----- Dataset records -----

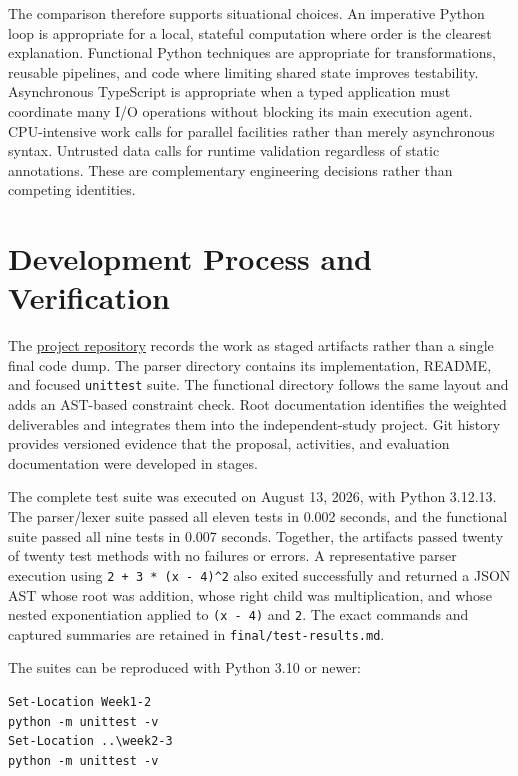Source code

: \documentclass[12pt]{article}
\begin{document}
The comparison therefore supports situational choices. An imperative Python loop is appropriate for a local, stateful computation where order is the clearest explanation. Functional Python techniques are appropriate for transformations, reusable pipelines, and code where limiting shared state improves testability. Asynchronous TypeScript is appropriate when a typed application must coordinate many I/O operations without blocking its main execution agent. CPU-intensive work calls for parallel facilities rather than merely asynchronous syntax. Untrusted data calls for runtime validation regardless of static annotations. These are complementary engineering decisions rather than competing identities.


\section{Development Process and Verification}

The \href{https://github.com/VivekReddy10-08-2004/COS360-OR-497}{project repository} records the work as staged artifacts rather than a single final code dump. The parser directory contains its implementation, README, and focused \texttt{unittest} suite. The functional directory follows the same layout and adds an AST-based constraint check. Root documentation identifies the weighted deliverables and integrates them into the independent-study project. Git history provides versioned evidence that the proposal, activities, and evaluation documentation were developed in stages.


The complete test suite was executed on August 13, 2026, with Python 3.12.13. The parser/lexer suite passed all eleven tests in 0.002 seconds, and the functional suite passed all nine tests in 0.007 seconds. Together, the artifacts passed twenty of twenty test methods with no failures or errors. A representative parser execution using \texttt{2\ +\ 3\ *\ (x\ -\ 4)\textasciicircum{}2} also exited successfully and returned a JSON AST whose root was addition, whose right child was multiplication, and whose nested exponentiation applied to \texttt{(x\ -\ 4)} and \texttt{2}. The exact commands and captured summaries are retained in \texttt{final/test-results.md}.


The suites can be reproduced with Python 3.10 or newer:


\begin{lstlisting}
Set-Location Week1-2
python -m unittest -v
Set-Location ..\week2-3
python -m unittest -v
\end{lstlisting}
\end{document}
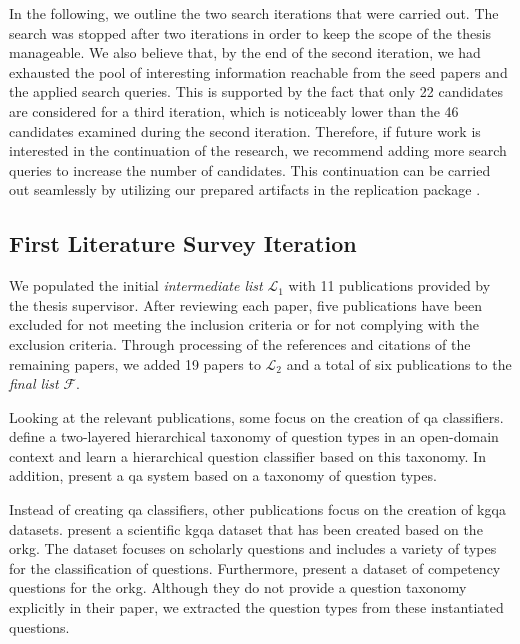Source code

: In the following, we outline the two search iterations that were carried out. The search was stopped after two iterations in order to keep the scope of the thesis manageable. We also believe that, by the end of the second iteration, we had exhausted the pool of interesting information reachable from the seed papers and the applied search queries. This is supported by the fact that only 22 candidates are considered for a third iteration, which is noticeably lower than the 46 candidates examined during the second iteration. Therefore, if future work is interested in the continuation of the research, we recommend adding more search queries to increase the number of candidates. This continuation can be carried out seamlessly by utilizing our prepared artifacts in the replication package \cite{schneider_replication_2025}.

\subsection{First Literature Survey Iteration}

We populated the initial \emph{intermediate list} $\mathcal{L}_1$ with 11 publications provided by the thesis supervisor. After reviewing each paper, five publications have been excluded for not meeting the inclusion criteria or for not complying with the exclusion criteria. Through processing of the references and citations of the remaining papers, we added 19 papers to $\mathcal{L}_2$ and a total of six publications to the \emph{final list} $\mathcal{F}$. 

Looking at the relevant publications, some focus on the creation of \gls{qa} classifiers. \textcite{li_learning_2002} define a two-layered hierarchical taxonomy of question types in an open-domain context and learn a hierarchical question classifier based on this taxonomy. In addition, \textcite{singhal_att_1999} present a \gls{qa} system based on a taxonomy of question types. 

Instead of creating \gls{qa} classifiers, other publications focus on the creation of \gls{kgqa} datasets. \textcite{auer_sciqa_2023} present a scientific \gls{kgqa} dataset that has been created based on the \gls{orkg}. The dataset focuses on scholarly questions and includes a variety of types for the classification of questions. Furthermore, \textcite{karras_divide_2023} present a dataset of competency questions for the \gls{orkg}. Although they do not provide a question taxonomy explicitly in their paper, we extracted the question types from these instantiated questions.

-----

Only lines that contain the string "Location" count; pick each one out of the records and copy it.

Set-Location Week1-2
Set-Location ..\week2-3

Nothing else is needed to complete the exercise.